Bukannya menjawab, pria itu malah semakin melebarkan senyumnya seraya terus mendekat. Pria itu kini sudah berada di sebelah ranjang Kiya. Pandangan mereka bertemu. Kiya mengakui pria didepannya ini sangat tampan. Namun, siapa dia?.
"LEPASIN!"
Teriak Kiya saat merasakan jemari pria itu mulai menyentuh rambutnya, anehnya tatapan pria itu tidak lepas dari matanya. Jari pria itu turun terus kebawah menyentuh bibirnya. Kiya menggelengkan kepalanya menghindari sentuhan lembut pria didepannya ini. walaupun dia adalah pria yang tampan, tapi Kiya tidak mengenalinya.
"LO MAU APA!!!"
Kiya berusaha membentak saat jari pria itu mulai turun ke lehernya.
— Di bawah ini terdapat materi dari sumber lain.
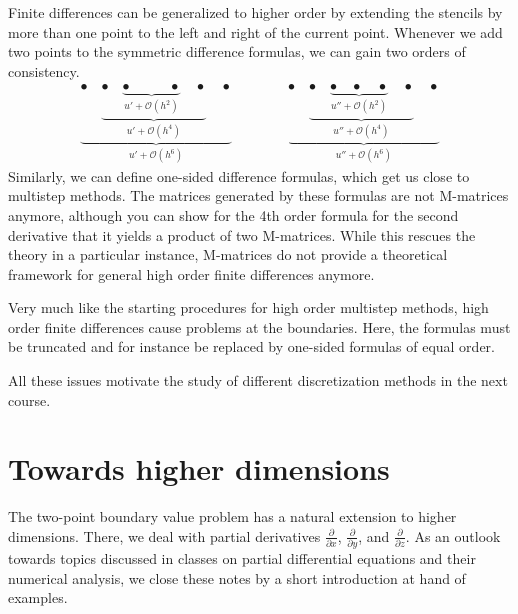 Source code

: \begin{remark}
  Finite differences can be generalized to higher order by extending
  the stencils by more than one point to the left and right of the
  current point. Whenever we add two points to the symmetric
  difference formulas, we can gain two orders of consistency.
  \begin{gather*}
    \underbrace{\bullet\quad
      \underbrace{\bullet\quad
        \underbrace{\bullet\quad\phantom{\bullet}\quad\bullet}_{u'+\mathcal O(h^2)}
        \quad\bullet}_{u'+\mathcal O(h^4)}
      \quad\bullet}_{u'+\mathcal O(h^6)}
    \qquad\qquad
    \underbrace{\bullet\quad
      \underbrace{\bullet\quad
        \underbrace{\bullet\quad\bullet\quad\bullet}_{u''+\mathcal O(h^2)}
        \quad\bullet}_{u''+\mathcal O(h^4)}
      \quad\bullet}_{u''+\mathcal O(h^6)}
  \end{gather*}
  Similarly, we can define one-sided difference formulas, which get us
  close to multistep methods. The matrices generated by these formulas
  are not M-matrices anymore, although you can show for the 4th order
  formula for the second derivative that it yields a product of two
  M-matrices. While this rescues the theory in a particular instance,
  M-matrices do not provide a theoretical framework for general high
  order finite differences anymore.

  Very much like the starting procedures for high order multistep
  methods, high order finite differences cause problems at the
  boundaries. Here, the formulas must be truncated and for instance be
  replaced by one-sided formulas of equal order.
  
  All these issues motivate the study of different discretization
  methods in the next course.
\end{remark}

\section{Towards higher dimensions}

\begin{intro}
  The two-point boundary value problem has a natural extension to
  higher dimensions. There, we deal with partial derivatives
  $\frac{\partial}{\partial x}$, $\frac{\partial}{\partial y}$, and
  $\frac{\partial}{\partial z}$. As an outlook towards topics
  discussed in classes on partial differential equations and their
  numerical analysis, we close these notes by a short introduction at
  hand of examples.
\end{intro}

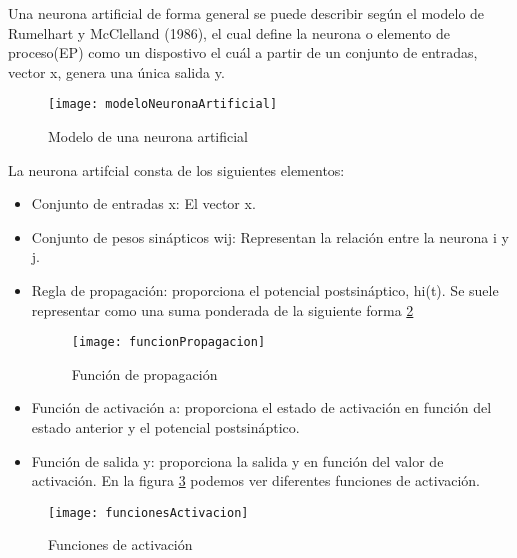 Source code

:Una neurona artificial de forma general se puede describir según el modelo de Rumelhart y McClelland (1986), el cual define la neurona o elemento de proceso(EP) como un dispostivo el cuál a partir de un conjunto de entradas, vector x, genera una única salida y. \cite{redesNeurnalesUno}

\begin{figure}[h]
    \begin{center}%
        \begin{center}%
          \texttt{[image: modeloNeuronaArtificial]}%
          \caption{Modelo de una neurona artificial}%
          \label{figmodeloNeuronaArtificial}%
        \end{center}%
  	\end{center}%
\end{figure}%

\newpage
La neurona artifcial consta de los siguientes elementos:

\begin{itemize}
	\item{Conjunto de entradas x}: El vector x.
	\item{Conjunto de pesos sinápticos wij}: Representan la relación entre la neurona i y j.
	\item{Regla de propagación}: proporciona el potencial postsináptico, hi(t). Se suele representar como una suma ponderada de la siguiente forma \ref{figfuncionPropagacion}
	
\begin{figure}[h]
    \begin{center}%
        \begin{center}%
          \texttt{[image: funcionPropagacion]}%
          \caption{Función de propagación}%
          \label{figfuncionPropagacion}%
        \end{center}%
  	\end{center}%
\end{figure}%
	\item{Función de activación a}: proporciona el estado de activación en función del estado anterior y el potencial postsináptico.
	\item{Función de salida y}: proporciona la salida y en función del valor de activación. En la figura \ref{figfuncionesActivacion} podemos ver diferentes funciones de activación.
\end{itemize}

\begin{figure}[h]
    \begin{center}%
        \begin{center}%
          \texttt{[image: funcionesActivacion]}%
          \caption{Funciones de activación}%
          \label{figfuncionesActivacion}%
        \end{center}%
  	\end{center}%
\end{figure}%
\newpage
Pria itu menghentikan jarinya tepat di bawah leher Kiya, pandangannya juga tidak lepas dari mata Kiya. Kiya berjaga-jaga, takut jika pria itu...
"Ahhhhh"
Terlambat!. Hal yang ditakuti Kiya akhirnya terjadi juga. Pria itu membelai kedua toket montok Kiya dengan jari jemarinya. Jarinya berputar mengelilingi putting payudaranya yang ternyata Kiya tidak mengenakan bra dibalik baju putih yang ia kenakan. Kiya menggerakkan tubuhnya saat jari itu terus turun kearah perutnya.
"LO MAU APA BRENGSEK?!"
Kiya semakin takut hal lainnya terjadi, ia membentak pria itu sambil melototkan matanya menatap tajam pria didepannya. Aktifitas pria itu berhenti sejenak, membuat Kiya bernafas lega. Namun ternyata setelahnya jari itu kembali bergerak turun mengarah ke memeknya.
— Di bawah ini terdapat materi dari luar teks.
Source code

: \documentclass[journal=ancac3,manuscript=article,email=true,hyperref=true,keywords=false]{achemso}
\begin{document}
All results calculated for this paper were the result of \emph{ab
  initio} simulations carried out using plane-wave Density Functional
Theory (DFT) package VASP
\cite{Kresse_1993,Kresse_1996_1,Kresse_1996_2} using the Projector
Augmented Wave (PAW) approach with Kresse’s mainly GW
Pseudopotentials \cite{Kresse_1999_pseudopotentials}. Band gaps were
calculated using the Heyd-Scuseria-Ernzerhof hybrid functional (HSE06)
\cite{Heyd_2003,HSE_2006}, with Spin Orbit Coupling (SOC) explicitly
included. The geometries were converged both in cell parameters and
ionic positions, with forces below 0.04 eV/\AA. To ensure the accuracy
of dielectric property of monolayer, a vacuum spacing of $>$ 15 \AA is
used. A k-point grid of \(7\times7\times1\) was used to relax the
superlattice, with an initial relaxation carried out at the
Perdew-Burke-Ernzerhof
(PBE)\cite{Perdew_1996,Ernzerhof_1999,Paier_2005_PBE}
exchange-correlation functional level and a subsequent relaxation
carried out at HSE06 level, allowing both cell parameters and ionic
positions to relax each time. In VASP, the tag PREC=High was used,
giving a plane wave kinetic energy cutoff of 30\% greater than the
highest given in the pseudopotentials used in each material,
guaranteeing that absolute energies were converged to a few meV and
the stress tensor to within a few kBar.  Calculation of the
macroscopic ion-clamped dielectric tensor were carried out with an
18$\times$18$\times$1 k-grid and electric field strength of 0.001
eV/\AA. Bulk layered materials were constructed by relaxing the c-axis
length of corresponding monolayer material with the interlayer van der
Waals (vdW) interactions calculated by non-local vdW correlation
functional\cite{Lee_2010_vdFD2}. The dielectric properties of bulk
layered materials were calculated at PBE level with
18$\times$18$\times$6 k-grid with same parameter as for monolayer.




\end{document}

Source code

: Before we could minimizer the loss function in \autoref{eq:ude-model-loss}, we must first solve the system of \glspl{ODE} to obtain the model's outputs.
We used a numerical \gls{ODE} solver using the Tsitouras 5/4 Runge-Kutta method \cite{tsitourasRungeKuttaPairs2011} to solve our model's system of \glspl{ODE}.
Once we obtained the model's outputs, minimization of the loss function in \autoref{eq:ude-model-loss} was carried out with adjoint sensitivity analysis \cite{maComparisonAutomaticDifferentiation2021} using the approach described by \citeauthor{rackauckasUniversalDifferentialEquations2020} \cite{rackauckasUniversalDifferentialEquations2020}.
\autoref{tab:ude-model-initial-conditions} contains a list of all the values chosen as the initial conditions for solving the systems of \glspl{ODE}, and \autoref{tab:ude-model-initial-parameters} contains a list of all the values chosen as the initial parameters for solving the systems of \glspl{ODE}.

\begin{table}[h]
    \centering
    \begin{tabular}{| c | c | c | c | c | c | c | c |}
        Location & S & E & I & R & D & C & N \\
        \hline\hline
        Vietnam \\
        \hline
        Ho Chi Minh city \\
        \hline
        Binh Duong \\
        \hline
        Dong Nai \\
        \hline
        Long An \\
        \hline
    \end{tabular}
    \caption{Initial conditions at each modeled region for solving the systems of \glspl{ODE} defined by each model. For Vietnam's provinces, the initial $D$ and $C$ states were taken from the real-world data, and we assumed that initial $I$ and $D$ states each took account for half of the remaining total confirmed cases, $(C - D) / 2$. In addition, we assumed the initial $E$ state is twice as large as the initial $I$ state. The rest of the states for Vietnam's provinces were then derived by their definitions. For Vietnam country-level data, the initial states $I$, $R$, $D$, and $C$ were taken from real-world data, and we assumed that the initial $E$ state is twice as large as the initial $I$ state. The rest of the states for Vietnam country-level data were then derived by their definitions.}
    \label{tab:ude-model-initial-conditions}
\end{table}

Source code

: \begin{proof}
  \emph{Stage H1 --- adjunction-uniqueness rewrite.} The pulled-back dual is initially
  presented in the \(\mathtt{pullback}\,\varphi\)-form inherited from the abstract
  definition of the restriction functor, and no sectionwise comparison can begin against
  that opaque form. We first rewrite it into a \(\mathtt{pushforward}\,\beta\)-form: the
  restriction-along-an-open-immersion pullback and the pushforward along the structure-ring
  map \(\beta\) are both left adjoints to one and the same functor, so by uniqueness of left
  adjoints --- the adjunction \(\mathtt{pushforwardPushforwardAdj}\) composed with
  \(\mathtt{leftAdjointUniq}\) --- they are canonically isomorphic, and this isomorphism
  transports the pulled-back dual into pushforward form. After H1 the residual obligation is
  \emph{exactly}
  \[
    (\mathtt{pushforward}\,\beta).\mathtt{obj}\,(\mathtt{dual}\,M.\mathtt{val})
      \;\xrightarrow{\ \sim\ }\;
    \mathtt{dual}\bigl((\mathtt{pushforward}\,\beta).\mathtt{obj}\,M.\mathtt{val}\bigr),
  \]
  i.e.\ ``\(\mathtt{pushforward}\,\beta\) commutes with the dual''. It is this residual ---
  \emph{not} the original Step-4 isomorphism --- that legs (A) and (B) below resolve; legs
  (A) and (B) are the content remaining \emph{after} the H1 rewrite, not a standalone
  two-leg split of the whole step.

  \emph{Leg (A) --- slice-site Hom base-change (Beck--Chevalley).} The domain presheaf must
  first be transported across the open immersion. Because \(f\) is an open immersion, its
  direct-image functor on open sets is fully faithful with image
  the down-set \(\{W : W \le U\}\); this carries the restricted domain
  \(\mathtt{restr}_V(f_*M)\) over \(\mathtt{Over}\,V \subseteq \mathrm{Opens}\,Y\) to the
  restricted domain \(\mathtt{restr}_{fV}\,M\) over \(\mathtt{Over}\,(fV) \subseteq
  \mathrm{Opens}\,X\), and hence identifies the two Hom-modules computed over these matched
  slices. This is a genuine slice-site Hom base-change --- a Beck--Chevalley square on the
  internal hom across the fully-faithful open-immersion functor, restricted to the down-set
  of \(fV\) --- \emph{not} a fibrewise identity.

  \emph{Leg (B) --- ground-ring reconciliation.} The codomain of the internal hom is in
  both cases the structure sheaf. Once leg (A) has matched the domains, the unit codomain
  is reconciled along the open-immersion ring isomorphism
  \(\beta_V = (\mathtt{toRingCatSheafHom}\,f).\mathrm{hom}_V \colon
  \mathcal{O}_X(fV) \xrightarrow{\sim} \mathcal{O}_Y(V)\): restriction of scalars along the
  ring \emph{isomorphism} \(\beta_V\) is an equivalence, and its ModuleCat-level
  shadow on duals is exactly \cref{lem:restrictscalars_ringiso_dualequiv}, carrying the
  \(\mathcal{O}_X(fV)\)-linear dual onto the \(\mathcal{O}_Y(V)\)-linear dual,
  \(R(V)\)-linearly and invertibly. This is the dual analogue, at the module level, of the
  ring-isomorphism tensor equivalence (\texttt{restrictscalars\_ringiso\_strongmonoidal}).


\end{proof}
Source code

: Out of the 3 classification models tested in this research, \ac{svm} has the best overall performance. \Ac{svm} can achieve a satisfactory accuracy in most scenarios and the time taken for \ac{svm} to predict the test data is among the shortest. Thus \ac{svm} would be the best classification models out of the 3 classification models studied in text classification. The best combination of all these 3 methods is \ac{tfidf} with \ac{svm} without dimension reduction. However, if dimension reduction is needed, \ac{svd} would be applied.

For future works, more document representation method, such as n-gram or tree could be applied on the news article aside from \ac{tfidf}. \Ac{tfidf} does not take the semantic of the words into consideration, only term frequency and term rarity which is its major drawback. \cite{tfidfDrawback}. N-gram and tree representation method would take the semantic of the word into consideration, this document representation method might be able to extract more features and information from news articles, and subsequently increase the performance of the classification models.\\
Jujur saja, sedari jari pria itu berputar di putting payudaranya, yang merupakan titik terangsang baginya, secara tidak sadar memeknya mulai basah.
"Mmmppphhh ngghhhhh"
Erang Kiya saat jari pria itu menyentuh memeknya dengan lembut. Bibir pria itu menyunggingnya senyum saat Kiya mendesah tertahan.
"Le.. Lepass... Si... Apa.. Lo?"
Pria itu tidak menjawab, namun ia melepaskan jarinya dari memek Kiya membuat Kiya lega. Namun ntah mengapa, jujur saja Kiya sedikit kecewa saat jari itu tidak menyentuh memeknya lagi.
Pria itu berbalik badan lalu meninggalakan Kiya sendiri dengan bingung. Pria itu hanya menyentuhnya dari rambut dan berakhir dimemeknya lalu pergi? Hanya itu?.
"Si... Siapa Lo? Bu..buka ikatan gue! Gue minta tolong"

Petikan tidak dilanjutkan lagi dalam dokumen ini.